Isabelle Letirand, présidente de Capciné
Fin avril, l’association Capciné (1) clôturait sa saison 2023-24 avec un film iranien de Asgar Farhadi sorti en 2009, « A propos d’Elly ». Le « pitch » : un groupe de jeunes gens modernes et bien intégrés socialement passe quelques jours sur les bords de la mer Caspienne. Leur séjour bascule dans le drame à la suite d’un mensonge presque insignifiant : afin de convaincre une propriétaire de leur louer une maison, l’une des jeunes femmes explique qu’il y a dans le groupe un couple qui effectue son voyage de noces. Mais ce mensonge inaugural suscite, de fil en aiguille, une série de nouveaux mensonges et de malentendus de plus en plus intriqués et dérangeants.

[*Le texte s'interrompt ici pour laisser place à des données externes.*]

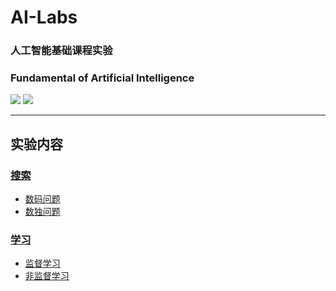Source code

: # AI-Labs

### 人工智能基础课程实验

### Fundamental of Artificial Intelligence

[![](https://img.shields.io/badge/Lab-@lyc0930-brightgreen.svg?style=flat)](https://github.com/lyc0930) ![](https://img.shields.io/badge/USTC-2020Spring-green.svg?style=flat)

---

## 实验内容

### [搜索](https://github.com/lyc0930/Artificial-Intelligence-Assignment/tree/master/Assignment1)

-   [数码问题](https://github.com/lyc0930/Artificial-Intelligence-Assignment/tree/master/Assignment1/digit)
-   [数独问题](https://github.com/lyc0930/Artificial-Intelligence-Assignment/tree/master/Assignment1/sudoku)

### [学习](https://github.com/lyc0930/Artificial-Intelligence-Assignment/tree/master/Assignment2)

-   [监督学习](https://github.com/lyc0930/Artificial-Intelligence-Assignment/tree/master/Assignment2/supervise)
-   [非监督学习](https://github.com/lyc0930/Artificial-Intelligence-Assignment/tree/master/Assignment2/unsupervise)
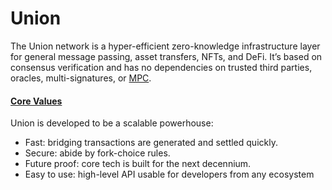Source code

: # Union

The Union network is a hyper-efficient zero-knowledge infrastructure layer for general message passing, asset transfers, NFTs, and DeFi. It’s based on consensus verification and has no dependencies on trusted third parties, oracles, multi-signatures, or [MPC](https://en.wikipedia.org/wiki/Secure_multi-party_computation).

#### [Core Values](https://union.build/docs/#core-values) <a href="#core-values" id="core-values"></a>

Union is developed to be a scalable powerhouse:

* Fast: bridging transactions are generated and settled quickly.
* Secure: abide by fork-choice rules.
* Future proof: core tech is built for the next decennium.
* Easy to use: high-level API usable for developers from any ecosystem
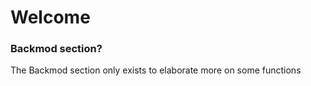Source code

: # Welcome

### Backmod section?
The Backmod section only exists to elaborate more on some functions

Le mensonge est le thème central de ce film. Un défaut supposé qui se révèle être, par ailleurs, un élément essentiel dans la culture quotidienne des Iraniens. Cela explique qu’un cinéaste comme Farhadi ait choisi de lui consacrer un grand film, mais demeure intriguant pour nous, ignorants que nous sommes des subtilités d’une culture vieille de 3000 ans.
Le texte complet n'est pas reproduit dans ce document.